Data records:
-=-=-=-=-

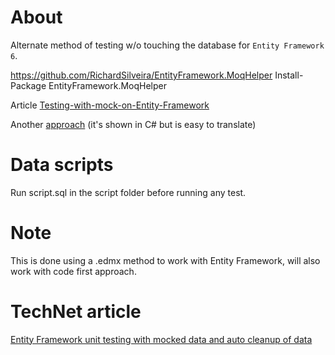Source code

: # About

Alternate method of testing w/o touching the database for `Entity Framework 6`.

https://github.com/RichardSilveira/EntityFramework.MoqHelper
Install-Package EntityFramework.MoqHelper

Article [Testing-with-mock-on-Entity-Framework](https://www.codeproject.com/Tips/1045590/Testing-with-mock-on-Entity-Framework) 

Another [approach](https://blog.goyello.com/2016/07/14/save-time-mocking-use-your-real-entity-framework-dbcontext-in-unit-tests/) (it's shown in C# but is easy to translate)

# Data scripts

Run script.sql in the script folder before running any test.

# Note

This is done using a .edmx method to work with Entity Framework, will also work with code first approach.

# TechNet article

[Entity Framework unit testing with mocked data and auto cleanup of data](https://social.technet.microsoft.com/wiki/contents/articles/51477.entity-framework-unit-testing-with-mocked-data-and-auto-cleanup-of-data.aspx)

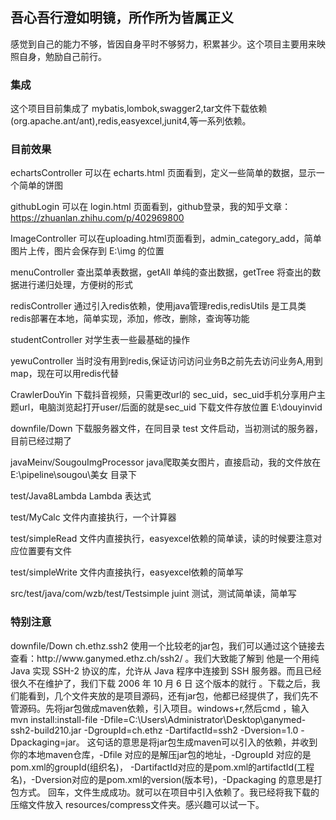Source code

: <h2>吾心吾行澄如明镜，所作所为皆属正义</h2>
感觉到自己的能力不够，皆因自身平时不够努力，积累甚少。这个项目主要用来映照自身，勉励自己前行。

<h3>集成</h3> 
  这个项目目前集成了 mybatis,lombok,swagger2,tar文件下载依赖(org.apache.ant/ant),redis,easyexcel,junit4,等一系列依赖。
  
<h3>目前效果</h3>
echartsController     可以在 echarts.html 页面看到，定义一些简单的数据，显示一个简单的饼图

githubLogin           可以在 login.html 页面看到，github登录，我的知乎文章：https://zhuanlan.zhihu.com/p/402969800

ImageController       可以在uploading.html页面看到，admin_category_add，简单图片上传，图片会保存到 E:\img 的位置        

menuController        查出菜单表数据，getAll 单纯的查出数据，getTree 将查出的数据进行递归处理，方便树的形式

redisController       通过引入redis依赖，使用java管理redis,redisUtils 是工具类 redis部署在本地，简单实现，添加，修改，删除，查询等功能

studentController     对学生表一些最基础的操作

yewuController        当时没有用到redis,保证访问访问业务B之前先去访问业务A,用到 map，现在可以用redis代替

CrawlerDouYin         下载抖音视频，只需更改url的 sec_uid，sec_uid手机分享用户主题url，电脑浏览起打开user/后面的就是sec_uid    下载文件存放位置 E:\douyinvid 

downfile/Down         下载服务器文件，在同目录 test 文件启动，当初测试的服务器，目前已经过期了

javaMeinv/SougouImgProcessor  java爬取美女图片，直接启动，我的文件放在  E:\pipeline\sougou\美女 目录下

test/Java8Lambda      Lambda 表达式

test/MyCalc           文件内直接执行，一个计算器

test/simpleRead       文件内直接执行，easyexcel依赖的简单读，读的时候要注意对应位置要有文件

test/simpleWrite      文件内直接执行，easyexcel依赖的简单写

src/test/java/com/wzb/test/Testsimple  juint 测试，测试简单读，简单写


<h3>特别注意</h3>
downfile/Down        ch.ethz.ssh2 使用一个比较老的jar包，我们可以通过这个链接去查看：http://www.ganymed.ethz.ch/ssh2/ 。我们大致能了解到
他是一个用纯 Java 实现 SSH-2 协议的库，允许从 Java 程序中连接到 SSH 服务器。而且已经很久不在维护了，我们下载 2006 年 10 月 6 日 这个版本的就行
。下载之后，我们能看到，几个文件夹放的是项目源码，还有jar包，他都已经提供了，我们先不管源码。先将jar包做成maven依赖，引入项目。windows+r,然后cmd
，输入 mvn install:install-file -Dfile=C:\Users\Administrator\Desktop\ganymed-ssh2-build210.jar -DgroupId=ch.ethz -DartifactId=ssh2 -Dversion=1.0  -Dpackaging=jar。
这句话的意思是将jar包生成maven可以引入的依赖，并收到你的本地maven仓库，-Dfile 对应的是解压jar包的地址，-DgroupId 对应的是pom.xml的groupId(组织名)，
-DartifactId对应的是pom.xml的artifactId(工程名)，-Dversion对应的是pom.xml的version(版本号)，-Dpackaging 的意思是打包方式。
回车，文件生成成功。就可以在项目中引入依赖了。我已经将我下载的压缩文件放入 resources/compress文件夹。感兴趣可以试一下。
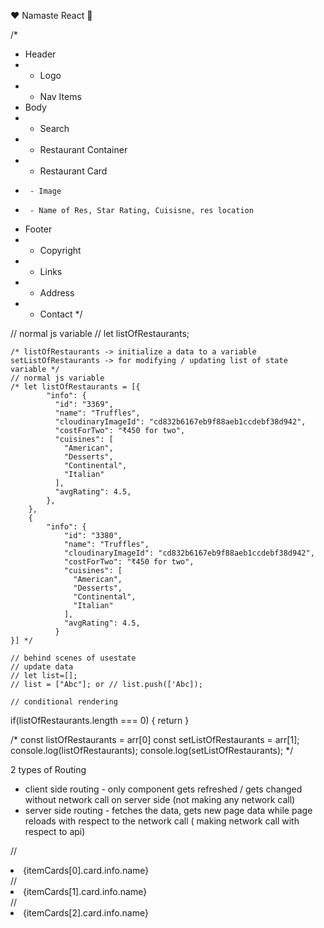 ❤️ Namaste React 🙏




/*
* Header 
* - Logo
* - Nav Items
* Body
* - Search
* - Restaurant Container
*   - Restaurant Card
*      - Image
*      - Name of Res, Star Rating, Cuisisne, res location  
* Footer
*  - Copyright
*  - Links
*  - Address
*  - Contact
*/


// normal js variable
    // let listOfRestaurants;

    /* listOfRestaurants -> initialize a data to a variable
    setListOfRestaurants -> for modifying / updating list of state variable */
    // normal js variable
    /* let listOfRestaurants = [{
            "info": {
              "id": "3369",
              "name": "Truffles",
              "cloudinaryImageId": "cd832b6167eb9f88aeb1ccdebf38d942",
              "costForTwo": "₹450 for two",
              "cuisines": [
                "American",
                "Desserts",
                "Continental",
                "Italian"
              ],
              "avgRating": 4.5,
            },
        },
        {
            "info": {
                "id": "3380",
                "name": "Truffles",
                "cloudinaryImageId": "cd832b6167eb9f88aeb1ccdebf38d942",
                "costForTwo": "₹450 for two",
                "cuisines": [
                  "American",
                  "Desserts",
                  "Continental",
                  "Italian"
                ],
                "avgRating": 4.5,
              }
    }] */
      
    // behind scenes of usestate
    // update data
    // let list=[];
    // list = ["Abc"]; or // list.push(['Abc]);

    // conditional rendering
 if(listOfRestaurants.length === 0) {
    return <Shimmer />
}

 /* const listOfRestaurants = arr[0]
    const setListOfRestaurants = arr[1];
    console.log(listOfRestaurants);
    console.log(setListOfRestaurants); */

2 types of Routing
  - client side routing - only component gets refreshed / gets changed without network call on server side (not making any network call)
  - server side routing - fetches the data, gets new page data while page reloads with respect to the network call ( making network call with respect to api)

// <li>{itemCards[0].card.info.name}</li>
//    <li>{itemCards[1].card.info.name}</li>
//     <li>{itemCards[2].card.info.name}</li>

-=-=-=-=-

ABOUT THIS EXERCISE: For every line above that holds the word "downfile", report the whole line.

WRITTEN RESPONSE:
downfile/Down         下载服务器文件，在同目录 test 文件启动，当初测试的服务器，目前已经过期了
downfile/Down        ch.ethz.ssh2 使用一个比较老的jar包，我们可以通过这个链接去查看：http://www.ganymed.ethz.ch/ssh2/ 。我们大致能了解到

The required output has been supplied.